*TRY IT:* Check every line below for the string "resources", and copy the lines that contain it.

[RECORDS FOR THE EXERCISE — start]

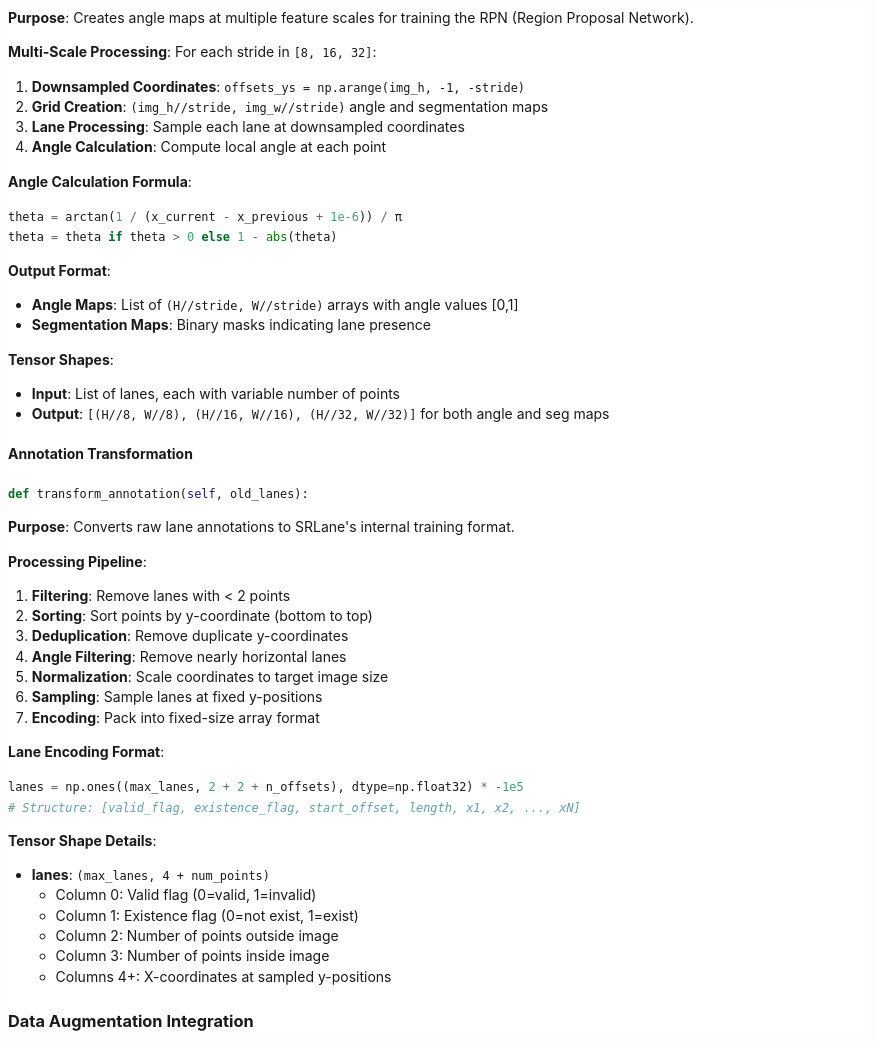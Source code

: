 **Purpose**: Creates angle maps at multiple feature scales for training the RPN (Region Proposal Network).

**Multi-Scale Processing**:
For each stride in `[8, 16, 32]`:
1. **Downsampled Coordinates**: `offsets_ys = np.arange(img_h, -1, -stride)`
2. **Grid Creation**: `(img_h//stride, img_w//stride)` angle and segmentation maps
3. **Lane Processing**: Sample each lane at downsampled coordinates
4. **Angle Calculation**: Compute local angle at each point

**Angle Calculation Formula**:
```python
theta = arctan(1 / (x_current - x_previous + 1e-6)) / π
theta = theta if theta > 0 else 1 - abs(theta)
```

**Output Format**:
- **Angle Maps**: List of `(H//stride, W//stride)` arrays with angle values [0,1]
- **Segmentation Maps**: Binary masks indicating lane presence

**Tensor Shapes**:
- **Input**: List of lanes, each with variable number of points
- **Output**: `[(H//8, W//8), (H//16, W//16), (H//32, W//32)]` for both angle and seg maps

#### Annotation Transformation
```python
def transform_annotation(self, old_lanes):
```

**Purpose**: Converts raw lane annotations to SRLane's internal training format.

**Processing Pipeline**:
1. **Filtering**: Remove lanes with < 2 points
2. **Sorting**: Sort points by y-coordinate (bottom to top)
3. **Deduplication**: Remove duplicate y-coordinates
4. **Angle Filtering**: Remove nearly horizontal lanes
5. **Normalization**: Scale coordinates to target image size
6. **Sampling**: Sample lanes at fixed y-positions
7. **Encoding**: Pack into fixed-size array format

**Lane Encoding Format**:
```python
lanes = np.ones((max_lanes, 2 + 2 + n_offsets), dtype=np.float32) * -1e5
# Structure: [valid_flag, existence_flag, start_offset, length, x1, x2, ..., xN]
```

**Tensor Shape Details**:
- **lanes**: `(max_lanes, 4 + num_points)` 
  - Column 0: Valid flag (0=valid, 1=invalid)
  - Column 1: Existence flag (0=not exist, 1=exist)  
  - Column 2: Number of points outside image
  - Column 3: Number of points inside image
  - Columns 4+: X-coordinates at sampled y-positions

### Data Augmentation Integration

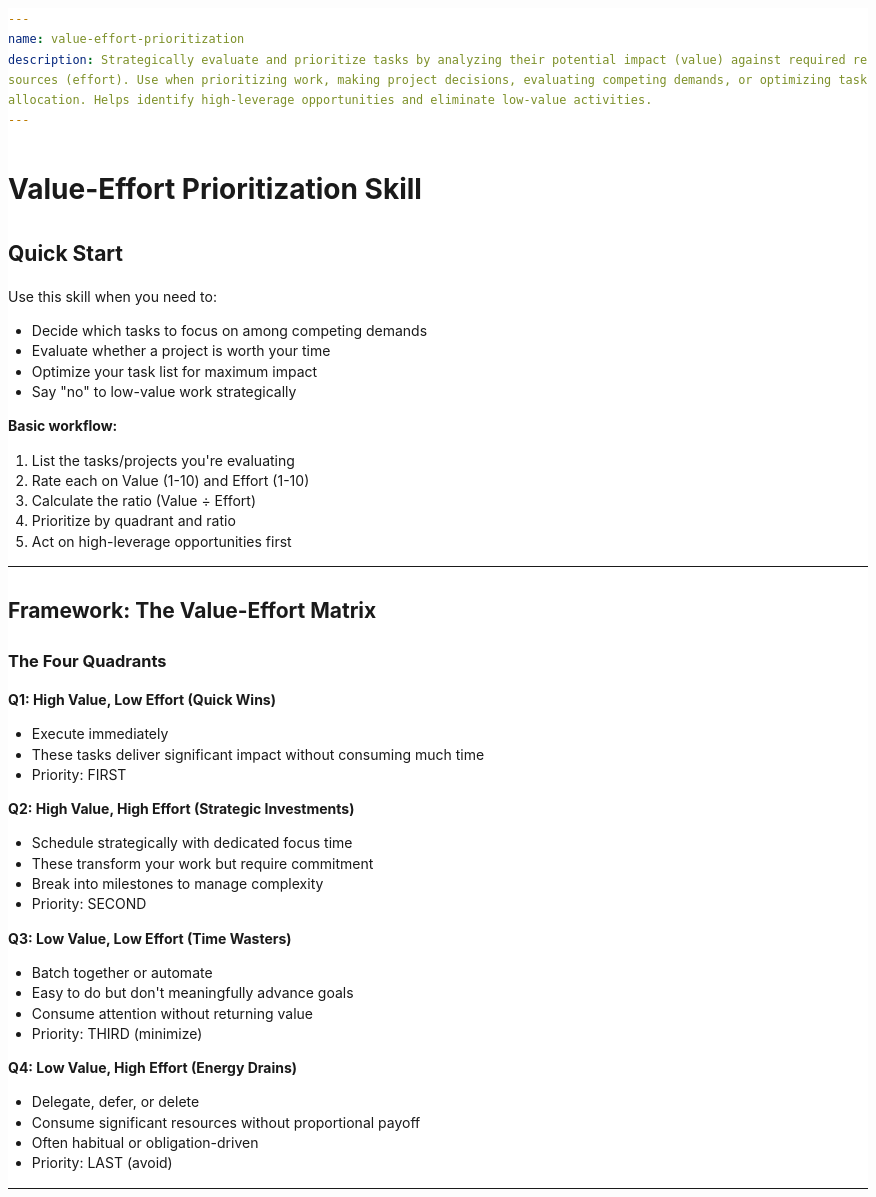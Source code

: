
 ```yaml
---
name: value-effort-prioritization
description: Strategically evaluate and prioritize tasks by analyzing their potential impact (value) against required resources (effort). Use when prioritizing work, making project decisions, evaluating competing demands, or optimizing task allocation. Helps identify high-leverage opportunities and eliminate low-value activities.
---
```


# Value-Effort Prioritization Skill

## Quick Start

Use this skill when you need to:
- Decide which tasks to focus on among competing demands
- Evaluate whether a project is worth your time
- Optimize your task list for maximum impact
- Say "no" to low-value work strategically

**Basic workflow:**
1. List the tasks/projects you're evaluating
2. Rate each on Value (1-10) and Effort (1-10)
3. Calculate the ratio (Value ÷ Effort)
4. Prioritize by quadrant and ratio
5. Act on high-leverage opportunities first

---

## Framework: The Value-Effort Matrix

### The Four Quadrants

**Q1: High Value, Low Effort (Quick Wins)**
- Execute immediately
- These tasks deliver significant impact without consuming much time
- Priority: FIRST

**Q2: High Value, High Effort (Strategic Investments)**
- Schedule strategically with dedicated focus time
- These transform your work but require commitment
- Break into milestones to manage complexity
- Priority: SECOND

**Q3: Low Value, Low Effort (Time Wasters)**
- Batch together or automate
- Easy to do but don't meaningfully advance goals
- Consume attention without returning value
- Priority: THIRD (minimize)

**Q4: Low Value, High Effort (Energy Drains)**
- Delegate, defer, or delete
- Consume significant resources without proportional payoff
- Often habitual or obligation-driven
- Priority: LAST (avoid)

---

[RECORDS FOR THE EXERCISE — finish]
[RECORDS FOR THE EXERCISE — start]

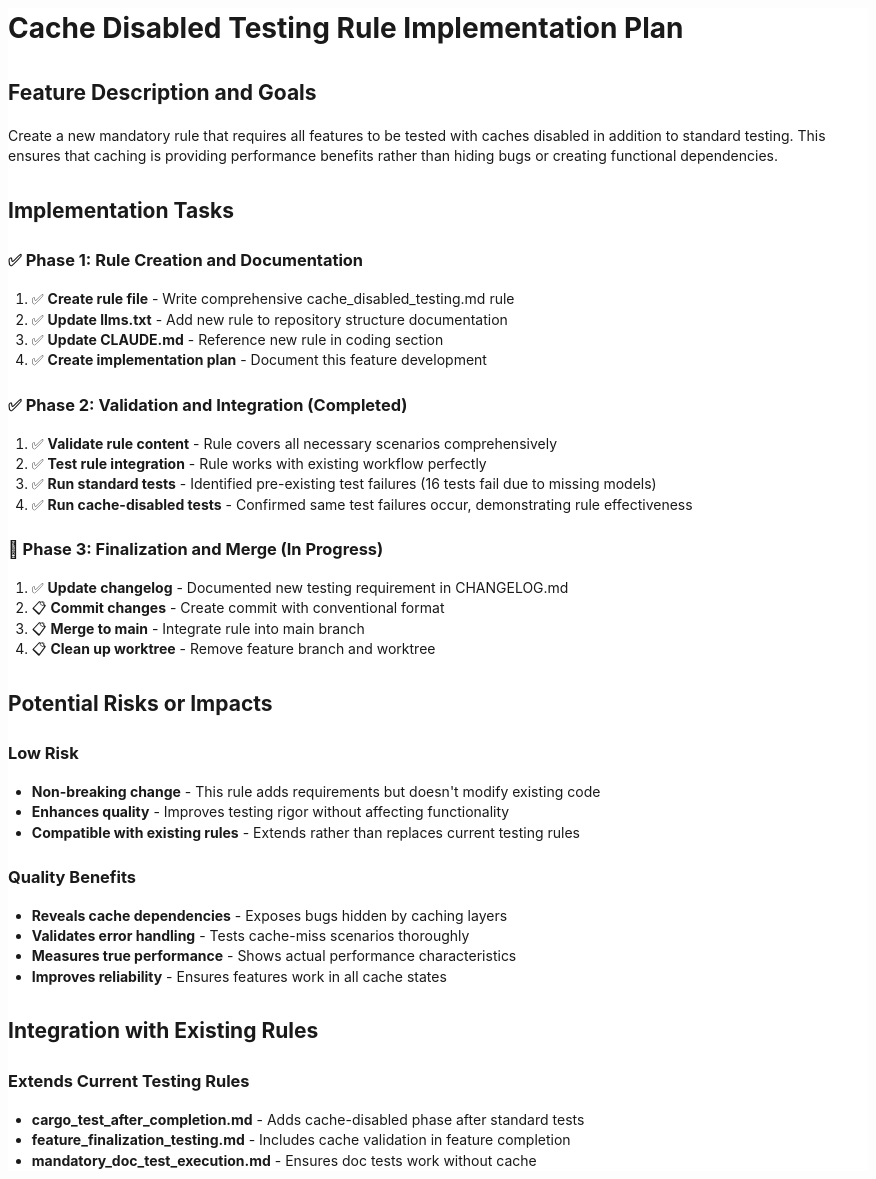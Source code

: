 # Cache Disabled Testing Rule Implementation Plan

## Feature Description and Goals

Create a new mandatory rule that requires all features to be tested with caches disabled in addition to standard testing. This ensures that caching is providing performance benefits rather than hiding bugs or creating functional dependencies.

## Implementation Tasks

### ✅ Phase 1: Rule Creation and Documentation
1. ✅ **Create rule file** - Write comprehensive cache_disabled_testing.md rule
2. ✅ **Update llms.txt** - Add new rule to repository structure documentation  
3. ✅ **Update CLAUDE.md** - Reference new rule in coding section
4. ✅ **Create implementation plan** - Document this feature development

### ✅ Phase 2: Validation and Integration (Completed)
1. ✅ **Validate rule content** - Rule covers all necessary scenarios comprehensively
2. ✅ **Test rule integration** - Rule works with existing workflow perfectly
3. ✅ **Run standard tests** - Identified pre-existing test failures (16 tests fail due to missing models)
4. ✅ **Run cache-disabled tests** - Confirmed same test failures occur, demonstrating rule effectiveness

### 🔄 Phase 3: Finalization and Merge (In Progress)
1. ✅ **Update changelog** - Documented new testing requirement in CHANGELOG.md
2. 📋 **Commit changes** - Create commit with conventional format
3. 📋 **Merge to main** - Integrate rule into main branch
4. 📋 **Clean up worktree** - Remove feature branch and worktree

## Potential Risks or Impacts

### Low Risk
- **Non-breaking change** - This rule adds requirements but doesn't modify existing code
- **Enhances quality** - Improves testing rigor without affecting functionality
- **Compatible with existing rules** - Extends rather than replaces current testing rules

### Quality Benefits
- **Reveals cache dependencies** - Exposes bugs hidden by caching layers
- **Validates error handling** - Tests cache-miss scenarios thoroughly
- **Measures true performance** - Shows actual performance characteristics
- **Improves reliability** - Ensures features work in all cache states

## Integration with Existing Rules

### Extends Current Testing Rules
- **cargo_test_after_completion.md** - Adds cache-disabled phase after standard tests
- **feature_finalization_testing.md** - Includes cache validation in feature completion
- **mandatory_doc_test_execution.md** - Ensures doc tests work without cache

[RECORDS FOR THE EXERCISE — finish]
[RECORDS FOR THE EXERCISE — start]

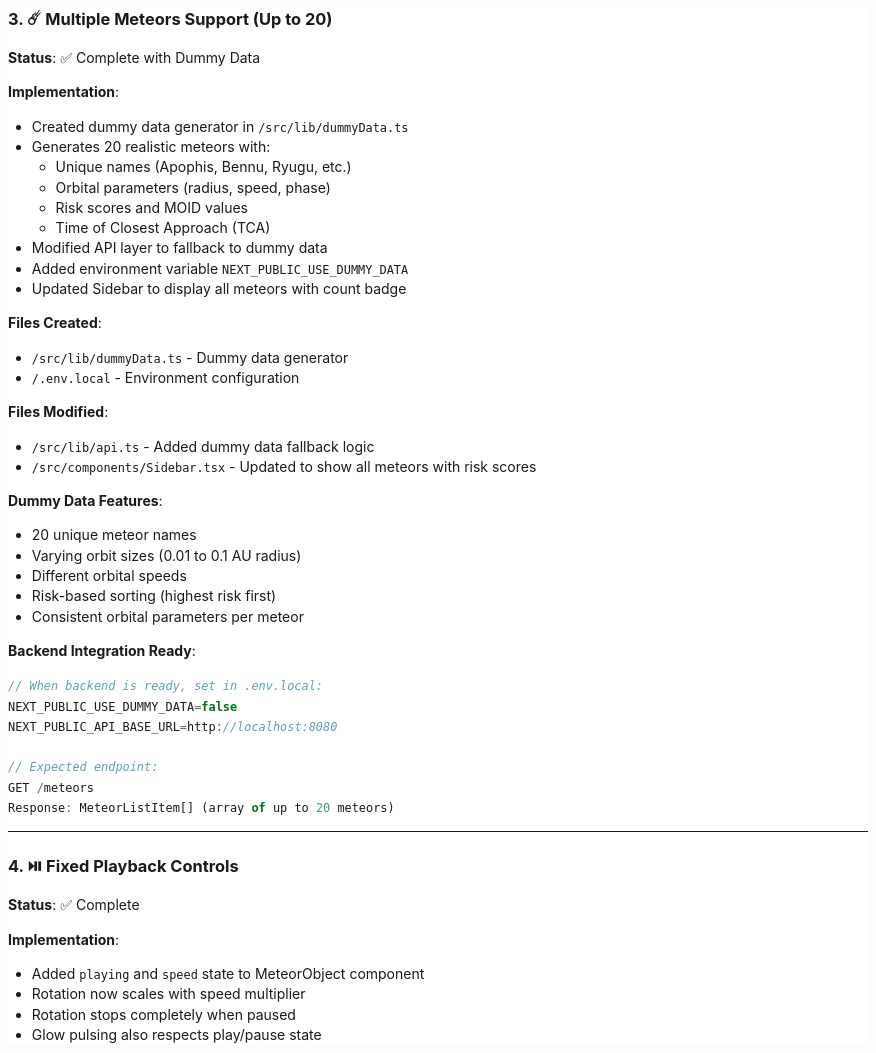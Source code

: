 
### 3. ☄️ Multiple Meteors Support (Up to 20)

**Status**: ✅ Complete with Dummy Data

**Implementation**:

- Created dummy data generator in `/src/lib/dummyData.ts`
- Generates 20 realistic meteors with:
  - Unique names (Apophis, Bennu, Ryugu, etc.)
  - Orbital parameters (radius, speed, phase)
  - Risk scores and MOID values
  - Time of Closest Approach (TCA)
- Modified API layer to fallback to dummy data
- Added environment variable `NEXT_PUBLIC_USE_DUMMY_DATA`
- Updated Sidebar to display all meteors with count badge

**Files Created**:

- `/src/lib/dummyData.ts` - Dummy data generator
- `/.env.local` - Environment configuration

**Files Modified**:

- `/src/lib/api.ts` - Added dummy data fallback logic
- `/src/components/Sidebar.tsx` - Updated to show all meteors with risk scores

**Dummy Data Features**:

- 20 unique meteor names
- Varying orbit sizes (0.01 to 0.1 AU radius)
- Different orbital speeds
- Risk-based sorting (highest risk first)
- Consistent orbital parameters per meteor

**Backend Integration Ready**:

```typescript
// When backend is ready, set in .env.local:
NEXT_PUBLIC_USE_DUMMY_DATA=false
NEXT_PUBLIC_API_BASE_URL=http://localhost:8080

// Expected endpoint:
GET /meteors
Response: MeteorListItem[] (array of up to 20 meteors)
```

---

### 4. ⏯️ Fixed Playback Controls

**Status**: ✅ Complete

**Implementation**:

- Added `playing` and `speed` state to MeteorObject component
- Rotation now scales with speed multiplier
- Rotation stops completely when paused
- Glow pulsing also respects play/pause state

[RECORDS FOR THE EXERCISE — finish]

*OUTPUT:*
description: Strategically evaluate and prioritize tasks by analyzing their potential impact (value) against required resources (effort). Use when prioritizing work, making project decisions, evaluating competing demands, or optimizing task allocation. Helps identify high-leverage opportunities and eliminate low-value activities.
- Consume significant resources without proportional payoff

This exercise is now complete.